Dawn of the Planet of the Apes
by yo go re

I thought there were three kinds of simians in NECA's Dawn of the Planet of the Apes line: an orangutan, a gorilla, and two chimpanzees. I was wrong, but at least I was in good company: it wasn't until 1954 that scientists recognized that the bonobo, formerly known as the "pygmy chimpanzee," was a different species.

Bonobos share 98.5% of their DNA with humans, making them as close to us as a fox is to a dog. They're the least aggressive of all the great apes - they diffuse tension among the group by having sex with each other, rather than fighting or squabbling. Imagine if two people wanted the same parking space on Black Friday and, instead of honking their horns or yelling, they gave each other a quick handie; they'd be a lot calmer afterward, wouldn't they?

Despite that reputation, Koba the bonobo is one of the most violent apes in the movie. According to the backstory of the film, he initially identified more closely with humans than with his fellow apes, but suffered systematic abuse at the hands of a series of different owners/handlers, which turned him bitter and angry. Poor little guy! We're sorry you turned out so bad.

Koba is easily distinguished in the film by the fact that he has a large scar running down his cheek/snout and his eye is cloudy. His skin on-screen was grayish, while here it's dark brown. Bonobos has pink lips (opposed to chimps' black), and while this figure has a pink tongue and gums visible through its open, howling mouth, the lips are the same color as the rest of the face (though we must note again that in the movie, Koba's skin was more grey than tan).

As a result of his time as a test animal, Koba is missing large patches of fur - whether that's because of an alergic reaction during cosmetic testing or due to stress differs based on the source, but this figure tries gamely to duplicate it. The execution is not so great. The figure is molded in the dark grey plastic, and then the bald spots are painted a pinkish-tan above that. But the skin is supposed to look like it's below the fur, right? To really accomplish that they would have had to mold him in skin color and then paint all the hair, which would have been a lot more expensive. I never could find a Koba whose paint I was happy with - it wasn't a case of picking the best, just the least-bad.
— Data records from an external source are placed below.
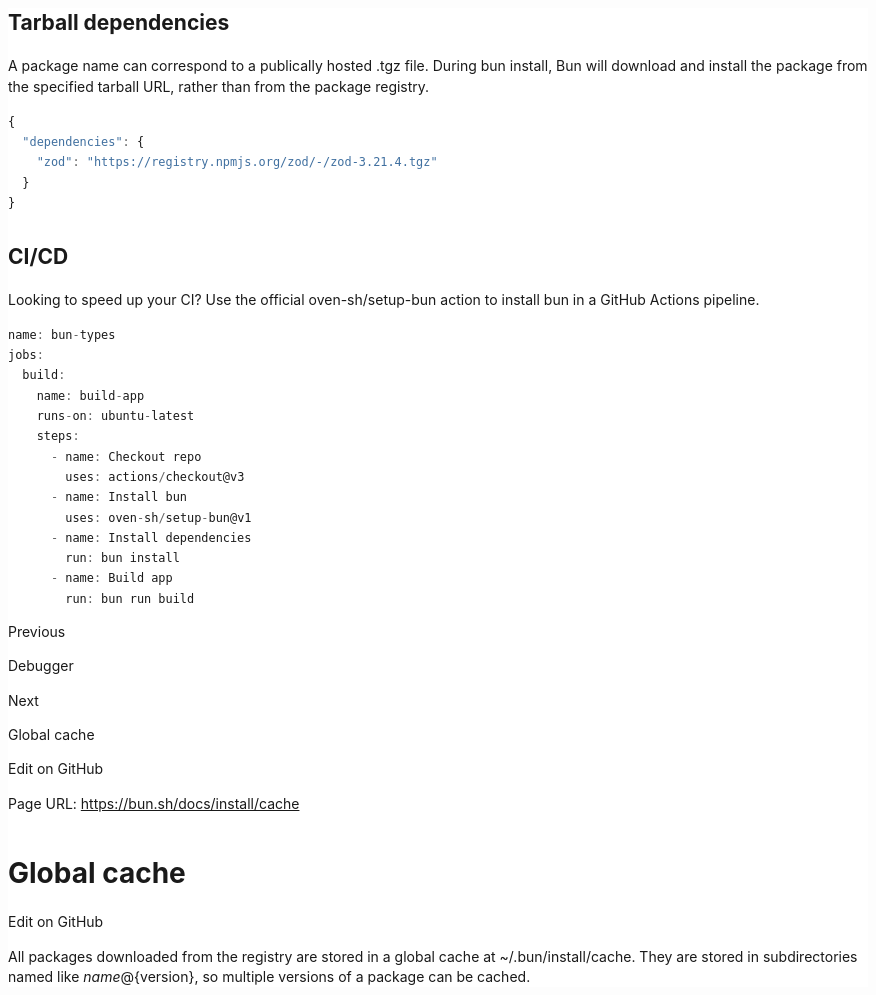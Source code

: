 ## Tarball dependencies

A package name can correspond to a publically hosted .tgz file. During bun install, Bun will download and install the package from the specified tarball URL, rather than from the package registry.

```typescript
{
  "dependencies": {
    "zod": "https://registry.npmjs.org/zod/-/zod-3.21.4.tgz"
  }
}
```

## CI/CD

Looking to speed up your CI? Use the official oven-sh/setup-bun action to install bun in a GitHub Actions pipeline.

```typescript
name: bun-types
jobs:
  build:
    name: build-app
    runs-on: ubuntu-latest
    steps:
      - name: Checkout repo
        uses: actions/checkout@v3
      - name: Install bun
        uses: oven-sh/setup-bun@v1
      - name: Install dependencies
        run: bun install
      - name: Build app
        run: bun run build
```

Previous

Debugger

Next

Global cache

Edit on GitHub



Page URL: https://bun.sh/docs/install/cache

# Global cache

Edit on GitHub

All packages downloaded from the registry are stored in a global cache at ~/.bun/install/cache. They are stored in subdirectories named like ${name}@${version}, so multiple versions of a package can be cached.
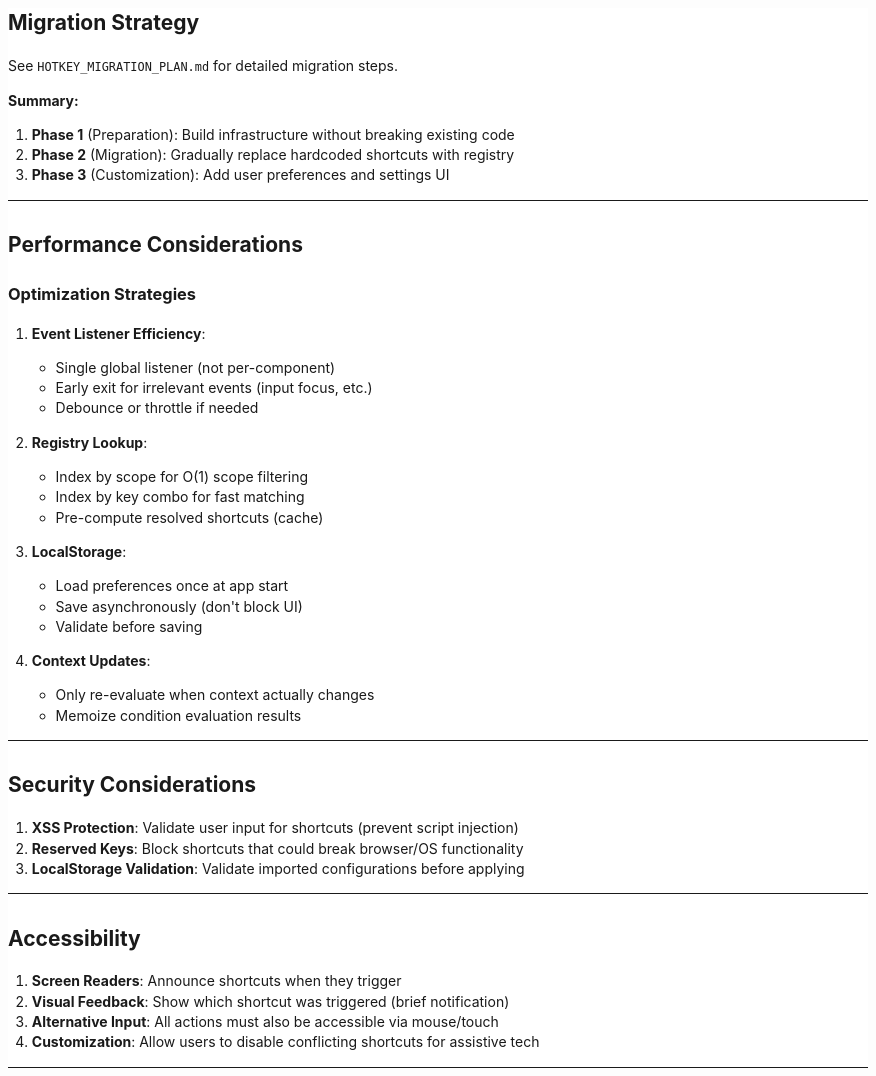 
## Migration Strategy

See `HOTKEY_MIGRATION_PLAN.md` for detailed migration steps.

**Summary:**
1. **Phase 1** (Preparation): Build infrastructure without breaking existing code
2. **Phase 2** (Migration): Gradually replace hardcoded shortcuts with registry
3. **Phase 3** (Customization): Add user preferences and settings UI

---

## Performance Considerations

### Optimization Strategies

1. **Event Listener Efficiency**:
   - Single global listener (not per-component)
   - Early exit for irrelevant events (input focus, etc.)
   - Debounce or throttle if needed

2. **Registry Lookup**:
   - Index by scope for O(1) scope filtering
   - Index by key combo for fast matching
   - Pre-compute resolved shortcuts (cache)

3. **LocalStorage**:
   - Load preferences once at app start
   - Save asynchronously (don't block UI)
   - Validate before saving

4. **Context Updates**:
   - Only re-evaluate when context actually changes
   - Memoize condition evaluation results

---

## Security Considerations

1. **XSS Protection**: Validate user input for shortcuts (prevent script injection)
2. **Reserved Keys**: Block shortcuts that could break browser/OS functionality
3. **LocalStorage Validation**: Validate imported configurations before applying

---

## Accessibility

1. **Screen Readers**: Announce shortcuts when they trigger
2. **Visual Feedback**: Show which shortcut was triggered (brief notification)
3. **Alternative Input**: All actions must also be accessible via mouse/touch
4. **Customization**: Allow users to disable conflicting shortcuts for assistive tech

---
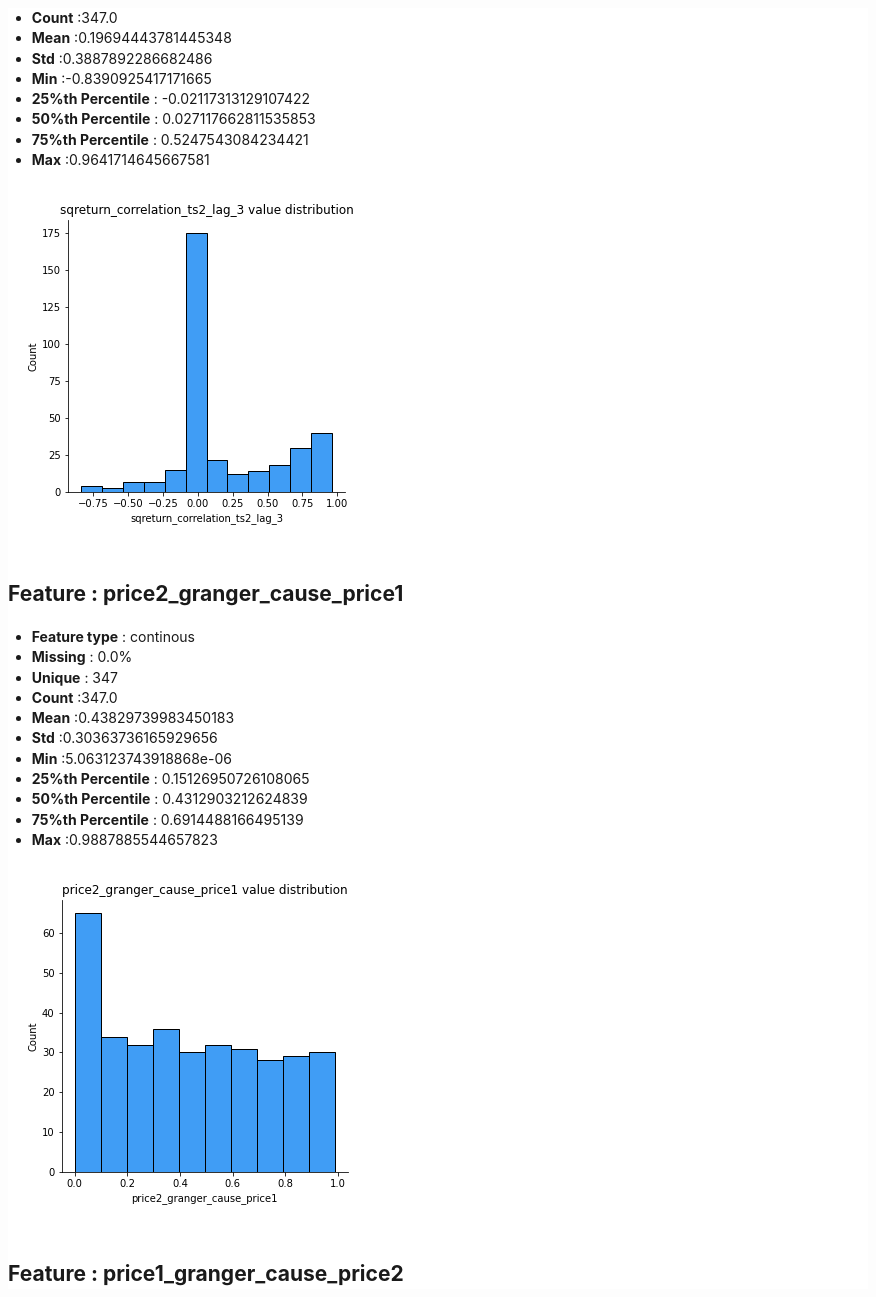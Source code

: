- **Count** :347.0
- **Mean** :0.19694443781445348
- **Std** :0.3887892286682486
- **Min** :-0.8390925417171665
- **25%th Percentile** : -0.02117313129107422
- **50%th Percentile** : 0.027117662811535853
- **75%th Percentile** : 0.5247543084234421
- **Max** :0.9641714645667581

![](sqreturn_correlation_ts2_lag_3.png)
## Feature : price2_granger_cause_price1
- **Feature type** : continous
- **Missing** : 0.0%
- **Unique** : 347
- **Count** :347.0
- **Mean** :0.43829739983450183
- **Std** :0.30363736165929656
- **Min** :5.063123743918868e-06
- **25%th Percentile** : 0.15126950726108065
- **50%th Percentile** : 0.4312903212624839
- **75%th Percentile** : 0.6914488166495139
- **Max** :0.9887885544657823

![](price2_granger_cause_price1.png)
## Feature : price1_granger_cause_price2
Like Caesar, Koba is more stylized than Luca or Maurice. The sculpt is the same as the Series 1 figure, though it's easier to appreciate now that he's not covered in war paint. He was sculpted by Thomas Gwyn, Alex Heinke and Trevor Zammit, and looks excellent - it just needs a super-precise, high-end paint job to look its best, and short of paying $50 for a 6" figure, that's just not going to happen.

Koba's articulation is mostly good, but he has the same badly designed elbows that everybody except the gorilla suffered from: there's a swivel joint, but it's on the wrong side, and so his forearms just rotate in place rather than turning to reach new positions. Dang. The good joints include balljointed ankles, swivel/hinge knees, swivel thighs, swivel/hinge hips, a balljointed torso, balljointed wrists, swivel/hinge shoulders, and a balljointed head. So basically everything is top-notch, except the weird elbows.
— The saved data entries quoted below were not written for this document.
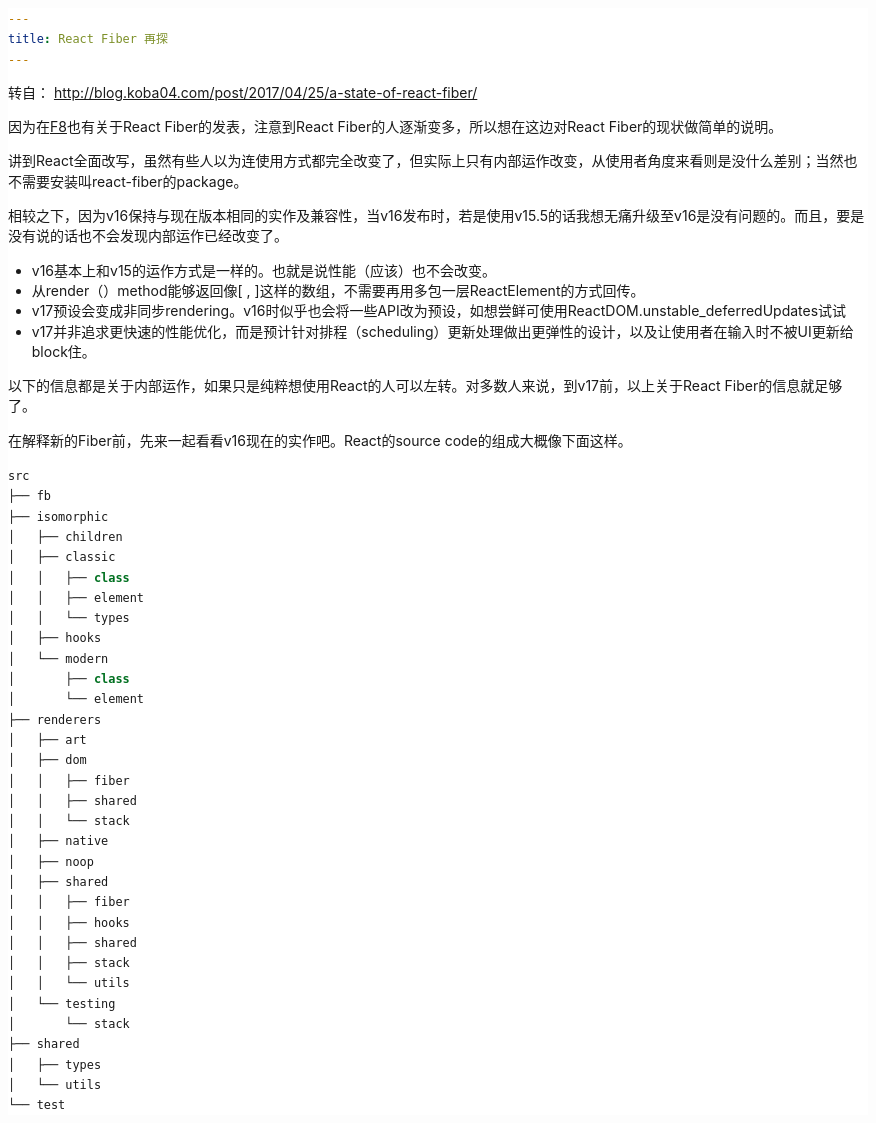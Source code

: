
 ```yaml
---
title: React Fiber 再探
---
```


转自： http://blog.koba04.com/post/2017/04/25/a-state-of-react-fiber/


因为在[F8](https://developers.facebook.com/videos/?category=f8_2017)也有关于React Fiber的发表，注意到React Fiber的人逐渐变多，所以想在这边对React Fiber的现状做简单的说明。

讲到React全面改写，虽然有些人以为连使用方式都完全改变了，但实际上只有内部运作改变，从使用者角度来看则是没什么差别；当然也不需要安装叫react-fiber的package。

相较之下，因为v16保持与现在版本相同的实作及兼容性，当v16发布时，若是使用v15.5的话我想无痛升级至v16是没有问题的。而且，要是没有说的话也不会发现内部运作已经改变了。

- v16基本上和v15的运作方式是一样的。也就是说性能（应该）也不会改变。
- 从render（）method能够返回像[ <Foo />, <Bar /> ]这样的数组，不需要再用多包一层ReactElement的方式回传。
- v17预设会变成非同步rendering。v16时似乎也会将一些API改为预设，如想尝鲜可使用ReactDOM.unstable_deferredUpdates试试
- v17并非追求更快速的性能优化，而是预计针对排程（scheduling）更新处理做出更弹性的设计，以及让使用者在输入时不被UI更新给block住。

以下的信息都是关于内部运作，如果只是纯粹想使用React的人可以左转。对多数人来说，到v17前，以上关于React Fiber的信息就足够了。

在解释新的Fiber前，先来一起看看v16现在的实作吧。React的source code的组成大概像下面这样。


```js
src
├── fb
├── isomorphic
│   ├── children
│   ├── classic
│   │   ├── class
│   │   ├── element
│   │   └── types
│   ├── hooks
│   └── modern
│       ├── class
│       └── element
├── renderers
│   ├── art
│   ├── dom
│   │   ├── fiber
│   │   ├── shared
│   │   └── stack
│   ├── native
│   ├── noop
│   ├── shared
│   │   ├── fiber
│   │   ├── hooks
│   │   ├── shared
│   │   ├── stack
│   │   └── utils
│   └── testing
│       └── stack
├── shared
│   ├── types
│   └── utils
└── test
```
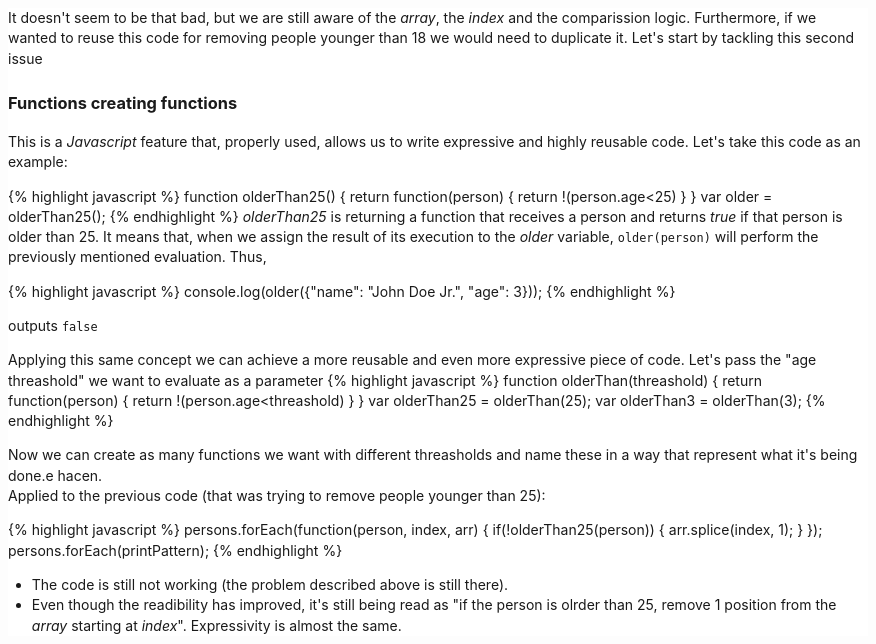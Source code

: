 It doesn't seem to be that bad, but we are still aware of the *array*, the *index* and the comparission logic. Furthermore, if we wanted to reuse this code for removing people younger than 18 we would need to duplicate it.
Let's start by tackling this second issue

### Functions creating functions
This is a *Javascript* feature that, properly used, allows us to write expressive and highly reusable code.
Let's take this code as an example:

{% highlight javascript %}
function olderThan25() {
   return function(person) { return !(person.age<25) }
 }
var older = olderThan25();
{% endhighlight %}
*olderThan25* is returning a function that receives a person and returns *true* if that person is older than 25. It means that, when we assign the result of its execution to the *older* variable, ```older(person)``` will perform the previously mentioned evaluation.
Thus,

{% highlight javascript %}
console.log(older({"name": "John Doe Jr.", "age": 3}));
{% endhighlight %}

outputs ```false```

Applying this same concept we can achieve a more reusable and even more expressive piece of code. Let's pass the "age threashold" we want to evaluate as a parameter
{% highlight javascript %}
function olderThan(threashold) {
   return function(person) { return !(person.age<threashold) }
 }
var olderThan25 = olderThan(25);
var olderThan3 = olderThan(3);
{% endhighlight %}

Now we can create as many functions we want with different threasholds and name these in a way that represent what it's being done.e hacen.  
Applied to the previous code (that was trying to remove people younger than 25):

{% highlight javascript %}
persons.forEach(function(person, index, arr) {
  if(!olderThan25(person)) {
    arr.splice(index, 1);
  }
});
persons.forEach(printPattern);
{% endhighlight %}

- The code is still not working (the problem described above is still there).
- Even though the readibility has improved, it's still being read as "if the person is olrder than 25, remove 1 position from the *array* starting at *index*". Expressivity is almost the same.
While the Series 1 Koba had a primitive spear, this one has the M249 Paratrooper SAW he stole from humans. Did you know that some chimpanzees, capuchins and macaques have started using stone tools? That means they've entered their own Stone Age! It's still going to be a long time before they can make their own guns. He has extra hands, with the fingers more curled, but the effed-up elbows mean he still can't hold it very well. It's really a shame they didn't include the calm head from Series 1 as well.
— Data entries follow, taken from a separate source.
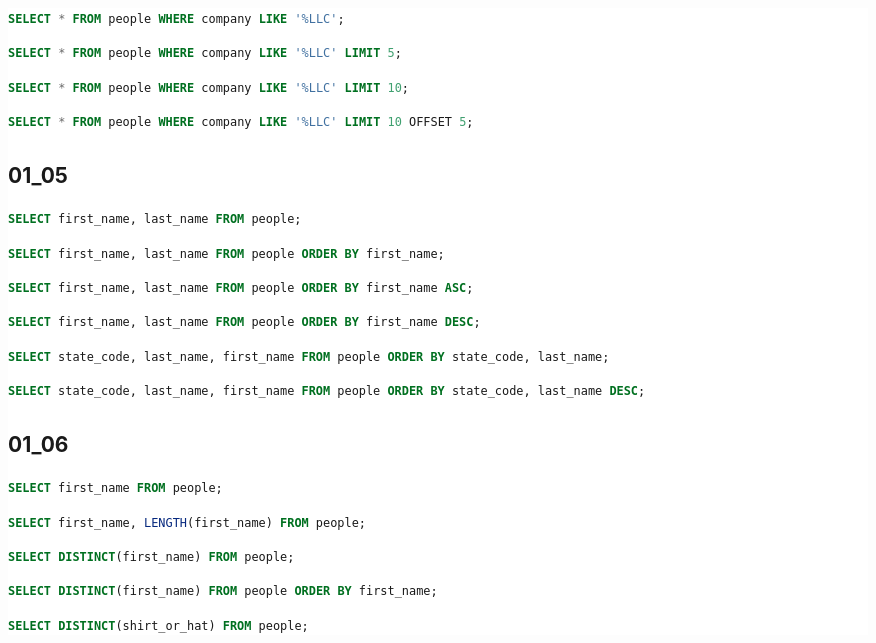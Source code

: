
 ```SQL
SELECT * FROM people WHERE company LIKE '%LLC';
```

```SQL
SELECT * FROM people WHERE company LIKE '%LLC' LIMIT 5;
```

```SQL
SELECT * FROM people WHERE company LIKE '%LLC' LIMIT 10;
```

```SQL
SELECT * FROM people WHERE company LIKE '%LLC' LIMIT 10 OFFSET 5;
```

## 01_05

```SQL
SELECT first_name, last_name FROM people;
```

```SQL
SELECT first_name, last_name FROM people ORDER BY first_name;
```

```SQL
SELECT first_name, last_name FROM people ORDER BY first_name ASC;
```

```SQL
SELECT first_name, last_name FROM people ORDER BY first_name DESC;
```

```SQL
SELECT state_code, last_name, first_name FROM people ORDER BY state_code, last_name;
```

```SQL
SELECT state_code, last_name, first_name FROM people ORDER BY state_code, last_name DESC;
```

## 01_06

```SQL
SELECT first_name FROM people;
```

```SQL
SELECT first_name, LENGTH(first_name) FROM people;
```

```SQL
SELECT DISTINCT(first_name) FROM people;
```

```SQL
SELECT DISTINCT(first_name) FROM people ORDER BY first_name;
```

```SQL
SELECT DISTINCT(shirt_or_hat) FROM people;
```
Koba takes his name from Joseph Stalin: "Koba" is the Georgian outlaw protagonist of Alexander Kazbegi's 19th century novel The Patricide; the character was an inspiration to Stalin, and he insisted his friends call him that; it continued to be his favorite alias during his revolutionary days, and was how Lenin refered to him in conversation. No surprise, then, that Koba betrayed his friends and his ideals and turned out to be incredibly violent. This isn't the best figure in the Planet of the Apes line, but it's still a NECA product, and finishes off the set of four plain primates.